Scientific names permit humans and search engines to access knowledge about the biodiversity that surrounds us, and names linked to DNA sequences are playing an ever-greater role in search-and-match identification procedures. Here, we analyze how users and curators of the National Center for Biotechnology Information (NCBI) are flagging and curating sequences derived from nomenclatural type material, which is the only way to improve the quality of DNA-based identification in the long run. For prokaryotes, 18,281 genome assemblies from type strains have been curated by NCBI staff and improve the quality of prokaryote naming. For Fungi, type-derived sequences representing over 21,000 species are now essential for fungus naming and identification. For the remaining eukaryotes, however, the numbers of sequences identifiable as type-derived are minuscule, representing only 739 species of arthropods, 1542 vertebrates, and 125 embryophytes.

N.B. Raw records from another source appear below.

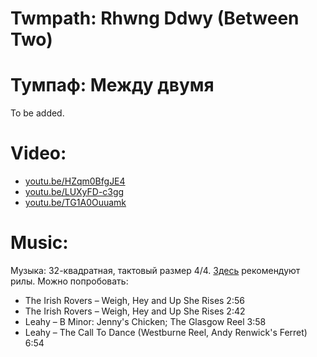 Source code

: Twmpath: Rhwng Ddwy (Between Two)
==========================================
# Тумпаф: Между двумя
To be added.

Video:
======
- [youtu.be/HZqm0BfgJE4](https://www.youtube.com/watch?v=HZqm0BfgJE4)
- [youtu.be/LUXyFD-c3gg](https://www.youtube.com/watch?v=LUXyFD-c3gg)
- [youtu.be/TG1A0Ouuamk](https://www.youtube.com/watch?v=TG1A0Ouuamk)

Music:
======
Музыка: 32-квадратная, тактовый размер 4/4. [Здесь](http://www.pluckandsqueeze.com/Rhwng.htm) рекомендуют рилы. Можно попробовать:

- The Irish Rovers – Weigh, Hey and Up She Rises 2:56
- The Irish Rovers – Weigh, Hey and Up She Rises 2:42
- Leahy – B Minor: Jenny's Chicken; The Glasgow Reel 3:58
- Leahy – The Call To Dance (Westburne Reel, Andy Renwick's Ferret) 6:54
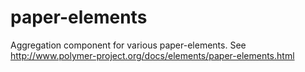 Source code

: paper-elements
==============

Aggregation component for various paper-elements. See http://www.polymer-project.org/docs/elements/paper-elements.html
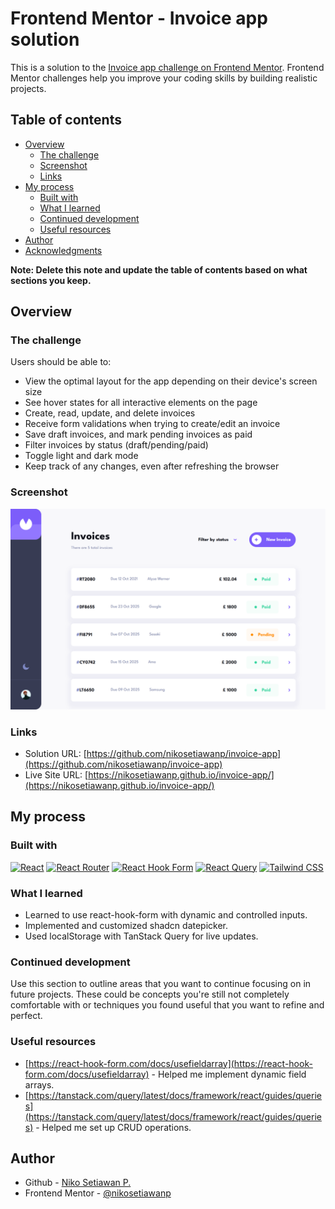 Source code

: # Frontend Mentor - Invoice app solution

This is a solution to the [Invoice app challenge on Frontend Mentor](https://www.frontendmentor.io/challenges/invoice-app-i7KaLTQjl). Frontend Mentor challenges help you improve your coding skills by building realistic projects.

## Table of contents

- [Overview](#overview)
  - [The challenge](#the-challenge)
  - [Screenshot](#screenshot)
  - [Links](#links)
- [My process](#my-process)
  - [Built with](#built-with)
  - [What I learned](#what-i-learned)
  - [Continued development](#continued-development)
  - [Useful resources](#useful-resources)
- [Author](#author)
- [Acknowledgments](#acknowledgments)

**Note: Delete this note and update the table of contents based on what sections you keep.**

## Overview

### The challenge

Users should be able to:

- View the optimal layout for the app depending on their device's screen size
- See hover states for all interactive elements on the page
- Create, read, update, and delete invoices
- Receive form validations when trying to create/edit an invoice
- Save draft invoices, and mark pending invoices as paid
- Filter invoices by status (draft/pending/paid)
- Toggle light and dark mode
- Keep track of any changes, even after refreshing the browser

### Screenshot

![](./screenshots/screenshot.png)

### Links

- Solution URL: [https://github.com/nikosetiawanp/invoice-app](https://github.com/nikosetiawanp/invoice-app)
- Live Site URL: [https://nikosetiawanp.github.io/invoice-app/](https://nikosetiawanp.github.io/invoice-app/)

## My process

### Built with

[![React](https://img.shields.io/badge/React-%2320232a.svg?logo=react&logoColor=%2361DAFB)](#)
[![React Router](https://img.shields.io/badge/React_Router-CA4245?logo=react-router&logoColor=white)](#)
[![React Hook Form](https://img.shields.io/badge/React%20Hook%20Form-EC5990?logo=reacthookform&logoColor=fff)](#)
[![React Query](https://img.shields.io/badge/React%20Query-FF4154?logo=reactquery&logoColor=fff)](#)
[![Tailwind CSS](https://img.shields.io/badge/Tailwind%20CSS-%2338B2AC.svg?logo=tailwind-css&logoColor=white)](#)

### What I learned

- Learned to use react-hook-form with dynamic and controlled inputs.
- Implemented and customized shadcn datepicker.
- Used localStorage with TanStack Query for live updates.

### Continued development

Use this section to outline areas that you want to continue focusing on in future projects. These could be concepts you're still not completely comfortable with or techniques you found useful that you want to refine and perfect.

### Useful resources

- [https://react-hook-form.com/docs/usefieldarray](https://react-hook-form.com/docs/usefieldarray) - Helped me implement dynamic field arrays.
- [https://tanstack.com/query/latest/docs/framework/react/guides/queries](https://tanstack.com/query/latest/docs/framework/react/guides/queries) - Helped me set up CRUD operations.

## Author

- Github - [Niko Setiawan P.](https://github.com/nikosetiawanp)
- Frontend Mentor - [@nikosetiawanp](https://www.frontendmentor.io/profile/nikosetiawanp)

An increase in the production and curation of such sequences will come from (i) sequencing of types or topotypic specimens in museum collections, (ii) the March 2023 rule changes at the International Nucleotide Sequence Database Collaboration requiring more metadata for specimens, and (iii) efforts by data submitters to facilitate curation, including informing NCBI curators about a specimen's type status. We illustrate different type-data submission journeys and provide best-practice examples from a range of organisms. Expanding the number of type-derived sequences in DNA databases, especially of eukaryotes, is crucial for capturing, documenting, and protecting biodiversity.